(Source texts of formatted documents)
^^^^^^^^
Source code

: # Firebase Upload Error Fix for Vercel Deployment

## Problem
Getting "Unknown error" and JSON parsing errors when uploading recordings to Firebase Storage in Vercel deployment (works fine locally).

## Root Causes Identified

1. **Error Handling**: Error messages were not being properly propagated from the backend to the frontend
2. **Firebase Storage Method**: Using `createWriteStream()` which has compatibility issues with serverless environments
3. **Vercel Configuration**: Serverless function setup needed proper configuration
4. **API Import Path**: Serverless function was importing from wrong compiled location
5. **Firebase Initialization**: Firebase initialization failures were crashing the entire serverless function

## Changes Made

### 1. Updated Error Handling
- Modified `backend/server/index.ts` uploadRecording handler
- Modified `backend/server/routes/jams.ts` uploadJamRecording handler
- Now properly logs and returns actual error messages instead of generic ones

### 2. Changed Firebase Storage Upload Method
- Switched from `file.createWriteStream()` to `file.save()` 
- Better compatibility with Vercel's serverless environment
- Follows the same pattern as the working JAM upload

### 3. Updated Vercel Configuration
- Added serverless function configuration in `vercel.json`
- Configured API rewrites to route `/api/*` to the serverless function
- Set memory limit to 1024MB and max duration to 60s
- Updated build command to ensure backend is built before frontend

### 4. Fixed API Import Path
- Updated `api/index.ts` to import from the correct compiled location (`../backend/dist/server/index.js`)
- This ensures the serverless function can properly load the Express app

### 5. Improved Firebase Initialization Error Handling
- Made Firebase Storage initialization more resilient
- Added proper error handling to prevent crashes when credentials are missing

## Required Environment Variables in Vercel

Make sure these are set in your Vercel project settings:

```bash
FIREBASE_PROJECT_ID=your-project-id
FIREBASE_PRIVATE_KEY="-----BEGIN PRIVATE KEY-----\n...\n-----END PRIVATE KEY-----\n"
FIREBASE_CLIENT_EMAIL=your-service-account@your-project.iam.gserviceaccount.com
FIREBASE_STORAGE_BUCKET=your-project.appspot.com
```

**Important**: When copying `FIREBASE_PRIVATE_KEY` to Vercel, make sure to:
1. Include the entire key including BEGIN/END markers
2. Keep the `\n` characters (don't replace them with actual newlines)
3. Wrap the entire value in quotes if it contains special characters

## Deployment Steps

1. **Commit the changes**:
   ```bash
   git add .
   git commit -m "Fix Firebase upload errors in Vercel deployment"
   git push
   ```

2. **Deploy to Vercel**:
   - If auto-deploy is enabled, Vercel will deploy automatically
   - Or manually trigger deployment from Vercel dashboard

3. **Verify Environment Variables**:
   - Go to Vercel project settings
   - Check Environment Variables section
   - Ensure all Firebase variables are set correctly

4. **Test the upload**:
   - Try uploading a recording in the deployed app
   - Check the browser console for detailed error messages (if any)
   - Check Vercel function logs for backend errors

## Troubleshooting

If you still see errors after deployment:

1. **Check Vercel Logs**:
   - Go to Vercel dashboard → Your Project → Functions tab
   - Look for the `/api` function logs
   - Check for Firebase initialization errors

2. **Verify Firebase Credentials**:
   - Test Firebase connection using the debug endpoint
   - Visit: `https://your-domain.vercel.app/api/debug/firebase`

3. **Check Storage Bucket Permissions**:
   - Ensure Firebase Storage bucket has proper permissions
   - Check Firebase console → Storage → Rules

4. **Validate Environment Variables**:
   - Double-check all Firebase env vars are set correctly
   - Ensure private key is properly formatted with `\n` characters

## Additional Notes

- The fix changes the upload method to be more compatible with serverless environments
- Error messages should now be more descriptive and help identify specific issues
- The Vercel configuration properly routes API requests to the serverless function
^^^^^^^^
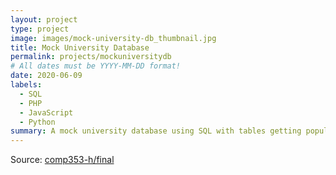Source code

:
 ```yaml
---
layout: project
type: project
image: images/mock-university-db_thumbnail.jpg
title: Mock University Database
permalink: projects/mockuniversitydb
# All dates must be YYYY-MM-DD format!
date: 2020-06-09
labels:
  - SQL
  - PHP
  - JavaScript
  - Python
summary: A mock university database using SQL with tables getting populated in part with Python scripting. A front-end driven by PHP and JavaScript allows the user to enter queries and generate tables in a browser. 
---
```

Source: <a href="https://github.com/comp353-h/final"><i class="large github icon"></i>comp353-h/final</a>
^^^^^^^^
## [What you will do]
Could you write out, exactly as they stand, only the lines above that begin at the line with "4. **Validate Environment" and stop after the line with "- The Vercel"?

## [Output for this exercise]
4. **Validate Environment Variables**:
   - Double-check all Firebase env vars are set correctly
   - Ensure private key is properly formatted with `\n` characters

## Additional Notes

- The fix changes the upload method to be more compatible with serverless environments
- Error messages should now be more descriptive and help identify specific issues
- The Vercel configuration properly routes API requests to the serverless function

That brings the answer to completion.